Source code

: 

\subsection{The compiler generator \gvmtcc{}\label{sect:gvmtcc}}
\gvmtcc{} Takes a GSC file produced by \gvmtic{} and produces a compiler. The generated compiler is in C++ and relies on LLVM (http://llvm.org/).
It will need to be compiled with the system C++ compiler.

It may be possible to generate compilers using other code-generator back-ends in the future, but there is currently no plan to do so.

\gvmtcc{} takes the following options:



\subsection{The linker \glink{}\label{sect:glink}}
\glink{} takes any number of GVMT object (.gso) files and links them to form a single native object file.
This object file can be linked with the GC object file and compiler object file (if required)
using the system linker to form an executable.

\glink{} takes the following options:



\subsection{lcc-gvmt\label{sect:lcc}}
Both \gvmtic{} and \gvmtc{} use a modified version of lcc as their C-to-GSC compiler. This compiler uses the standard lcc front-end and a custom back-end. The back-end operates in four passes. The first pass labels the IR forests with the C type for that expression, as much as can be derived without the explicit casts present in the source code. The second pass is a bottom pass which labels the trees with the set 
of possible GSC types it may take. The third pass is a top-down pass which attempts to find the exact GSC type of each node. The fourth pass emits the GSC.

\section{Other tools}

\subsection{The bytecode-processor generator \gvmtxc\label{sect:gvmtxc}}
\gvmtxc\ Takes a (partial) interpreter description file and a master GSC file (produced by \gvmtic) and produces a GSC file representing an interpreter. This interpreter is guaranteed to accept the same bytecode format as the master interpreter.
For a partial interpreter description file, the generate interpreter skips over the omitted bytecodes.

= = =

» **PROBLEM TO SOLVE**
Transcribe all the entries, keeping each one exactly as it is.

» **ANSWER TO THE PROBLEM**
Source code

: 

\subsection{The compiler generator \gvmtcc{}\label{sect:gvmtcc}}
\gvmtcc{} Takes a GSC file produced by \gvmtic{} and produces a compiler. The generated compiler is in C++ and relies on LLVM (http://llvm.org/).
It will need to be compiled with the system C++ compiler.

It may be possible to generate compilers using other code-generator back-ends in the future, but there is currently no plan to do so.

\gvmtcc{} takes the following options:



\subsection{The linker \glink{}\label{sect:glink}}
\glink{} takes any number of GVMT object (.gso) files and links them to form a single native object file.
This object file can be linked with the GC object file and compiler object file (if required)
using the system linker to form an executable.

\glink{} takes the following options:



\subsection{lcc-gvmt\label{sect:lcc}}
Both \gvmtic{} and \gvmtc{} use a modified version of lcc as their C-to-GSC compiler. This compiler uses the standard lcc front-end and a custom back-end. The back-end operates in four passes. The first pass labels the IR forests with the C type for that expression, as much as can be derived without the explicit casts present in the source code. The second pass is a bottom pass which labels the trees with the set 
of possible GSC types it may take. The third pass is a top-down pass which attempts to find the exact GSC type of each node. The fourth pass emits the GSC.

\section{Other tools}

\subsection{The bytecode-processor generator \gvmtxc\label{sect:gvmtxc}}
\gvmtxc\ Takes a (partial) interpreter description file and a master GSC file (produced by \gvmtic) and produces a GSC file representing an interpreter. This interpreter is guaranteed to accept the same bytecode format as the master interpreter.
For a partial interpreter description file, the generate interpreter skips over the omitted bytecodes.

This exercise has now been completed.